NCLE was delighted to host an AI Symposium in November 2025, bringing together researchers, experts, and practitioners with an interest in the role of artificial intelligence in language education.

The symposium provided an opportunity to explore state-of-the-art evidence from research and practice on the use of AI in language education, with a particular focus on how emerging technologies can inform policy development, teaching practice, and future research agendas.

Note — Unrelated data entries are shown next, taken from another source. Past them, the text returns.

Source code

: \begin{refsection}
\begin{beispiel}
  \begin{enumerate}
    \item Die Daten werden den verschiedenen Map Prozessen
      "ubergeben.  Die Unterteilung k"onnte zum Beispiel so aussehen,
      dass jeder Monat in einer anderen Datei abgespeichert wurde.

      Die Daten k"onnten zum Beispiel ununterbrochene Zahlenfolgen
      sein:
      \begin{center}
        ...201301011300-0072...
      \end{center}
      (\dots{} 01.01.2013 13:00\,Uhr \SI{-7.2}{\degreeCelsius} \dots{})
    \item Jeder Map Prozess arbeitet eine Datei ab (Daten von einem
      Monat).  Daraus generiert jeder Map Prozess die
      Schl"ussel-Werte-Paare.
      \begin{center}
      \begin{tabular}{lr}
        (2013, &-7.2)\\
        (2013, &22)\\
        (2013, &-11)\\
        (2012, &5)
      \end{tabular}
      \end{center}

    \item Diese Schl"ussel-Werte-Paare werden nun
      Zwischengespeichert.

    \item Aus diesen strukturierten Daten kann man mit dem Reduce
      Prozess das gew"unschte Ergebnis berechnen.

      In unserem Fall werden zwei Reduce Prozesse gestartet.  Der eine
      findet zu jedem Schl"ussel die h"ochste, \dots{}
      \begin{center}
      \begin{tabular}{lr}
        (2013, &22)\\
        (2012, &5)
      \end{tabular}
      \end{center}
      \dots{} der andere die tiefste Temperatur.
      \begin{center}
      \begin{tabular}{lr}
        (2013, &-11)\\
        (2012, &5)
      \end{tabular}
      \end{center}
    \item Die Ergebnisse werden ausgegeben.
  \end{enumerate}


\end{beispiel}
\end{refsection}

The sessions from NCLE’s AI Symposium provide the latest research insights and analysis on: 

  • The ethical and philosophical questions we must ask ourselves as we embark on an AI-assisted future for languages education. 
  • The nature of AI and the impact of its interaction with the psychology, cognition and pedagogy of human teachers and learners. 
  • The extent to which AI outputs enhance and/or diminish the effectiveness of learning and assessment, with specific implications for Ed Tech design, inter-disciplinary collaboration in research and development of AI tools, and teachers’ and learners’ deployment of these tools. 
  • How AI is changing traditional and expected roles of teachers and learners, and the mechanisms by which AI, teachers and learners mediate teaching, learning and assessment. 
  • Practical demonstrations for teachers in how to deploy free AI tools to generate teaching materials and enhance lessons, with a focus on data protection, reliability, bias, safeguarding and managing the potential impact of relying on AI tools for fundamental pedagogical principles. 

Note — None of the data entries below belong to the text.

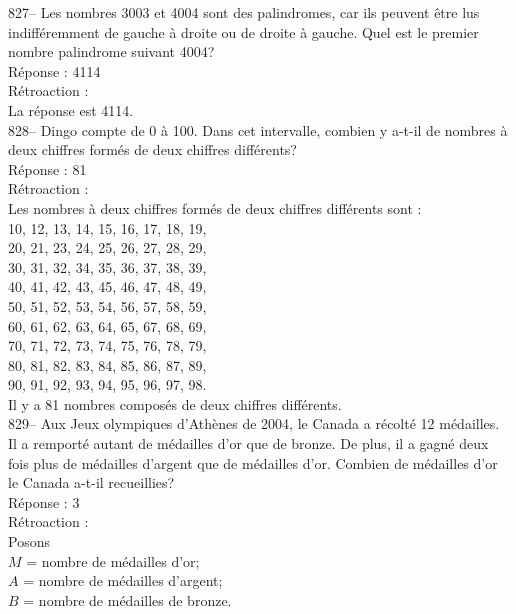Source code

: ﻿\documentclass[letterpaper, 12pt]{article}
\begin{document}
827-- Les nombres 3003 et 4004 sont des palindromes, car ils peuvent \^etre
lus indiff\'eremment de gauche \`a droite ou de droite \`a gauche.  Quel est
le premier nombre palindrome suivant 4004?\\

R\'eponse : 4114\\

R\'etroaction :\\
La r\'eponse est 4114.\\

828-- Dingo compte de 0 \`a 100.  Dans cet intervalle, combien y a-t-il de
nombres \`a deux chiffres form\'es de deux chiffres diff\'erents?\\

R\'eponse : 81\\

R\'etroaction : \\
Les nombres \`a deux chiffres form\'es de deux chiffres diff\'erents sont :
\\
10, 12, 13, 14, 15, 16, 17, 18, 19, \\
20, 21, 23, 24, 25, 26, 27, 28, 29, \\
30, 31, 32, 34, 35, 36, 37, 38, 39, \\
40, 41, 42, 43, 45, 46, 47, 48, 49, \\
50, 51, 52, 53, 54, 56, 57, 58, 59, \\
60, 61, 62, 63, 64, 65, 67, 68, 69, \\
70, 71, 72, 73, 74, 75, 76, 78, 79, \\
80, 81, 82, 83, 84, 85, 86, 87, 89, \\
90, 91, 92, 93, 94, 95, 96, 97, 98. \\

Il y a 81 nombres compos\'es de deux chiffres diff\'erents.\\


829-- Aux Jeux olympiques d'Ath\`enes de 2004, le Canada a r\'ecolt\'e 12
m\'edailles.  Il a remport\'e autant de m\'edailles d'or que de bronze.  De
plus, il a gagn\'e  deux fois plus de m\'edailles d'argent que de
m\'edailles d'or.  Combien de m\'edailles d'or le Canada a-t-il
recueillies?\\

R\'eponse : 3\\

R\'etroaction : \\
Posons\\
$M$ = nombre de m\'edailles d'or;\\
$A$ = nombre de m\'edailles d'argent;\\
$B$ = nombre de m\'edailles de bronze.\\
\end{document}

NCLE: Providing research informed insights into language teaching and learning – leveraging UCL Institute of Education’s world-leading research base. 

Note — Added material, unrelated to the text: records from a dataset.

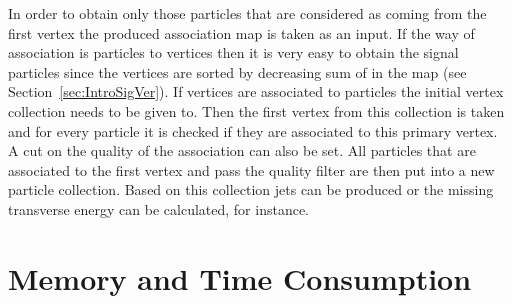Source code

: In order to obtain only those particles that are considered as coming from the first vertex the produced association map is taken as an input. If the way of association is particles to vertices then it is very easy to obtain the signal particles since the vertices are sorted by decreasing sum of \pt in the map (see Section~\ref{sec:IntroSigVer}). If vertices are associated to particles the initial vertex collection needs to be given to. Then the first vertex from this collection is taken and for every particle it is checked if they are associated to this primary vertex. A cut on the quality of the association can also be set. All particles that are associated to the first vertex and pass the quality filter are then put into a new particle collection. Based on this collection jets can be produced or the missing transverse energy can be calculated, for instance.

\section{Memory and Time Consumption \label{sec:OSPMemTime}}

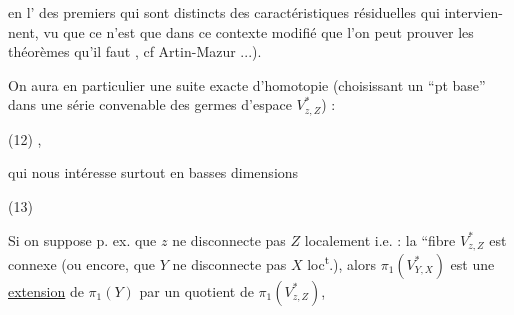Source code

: en l' des  premiers qui sont distincts
des caractéristiques résiduelles qui intervien-
nent, vu que ce n'est que dans ce
contexte modifié que l'on peut prouver
les théorèmes qu'il faut ,
cf Artin-Mazur ...).

On aura en particulier une suite
exacte d'homotopie  (choisissant
un  ``pt base'' dans une série
convenable  des germes d'espace $V^*_{z,Z}$) :

\noindent (12)
,

qui nous intéresse surtout en basses
dimensions

\noindent (13)

Si on suppose p. ex. que $z$ ne disconnecte
pas $Z$ localement i.e. :  la ``fibre $V^*_{z,Z}$ est connexe
(ou encore, que $Y$ ne disconnecte pas $X$
loc\textsuperscript{t}.), alors $\pi_1(V^*_{Y,X})$ est une \uline{extension}
de $\pi_1(Y)$ par un quotient de $\pi_1(V^*_{z,Z})$,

  • Professor Mutlu Cukurova, UCL Institute of Education
  • Dr Kevin Tai, The University of Hong Kong
  • Seongyong Lee, University of Nottingham Ningbo China
  • Associate Professor Vahid Aryadoust, NTU Singapore
  • Professor Christine Goh, NTU Singapore
  • Professor Mary Richardson, UCL Institute of Education
  • Dr Catarina Correia, UCL Institute of Education
  • Dr Nick Wong, The Hong Kong University of Science and Technology
  • Dr David Dai, UCL Institute of Education
  • Professor Zhu Hua, UCL Institute of Education
  • Yunan Zhang, The University of Hong Kong
  • Professor Yongcan Liu, University of Cambridge
  • Joe Dale, Independent consultant
  • Jérôme Nogues, UCL Institute of Education
  • Professor Norbert Pachler, UCL Institute of Education
  • Dr Keith Turvey, UCL Institute of Education

AI Symposium Presentations and Resources

A Framework for Teacher-AI complementarity
Professor Mutlu Cukurova (UCL Institute of Education)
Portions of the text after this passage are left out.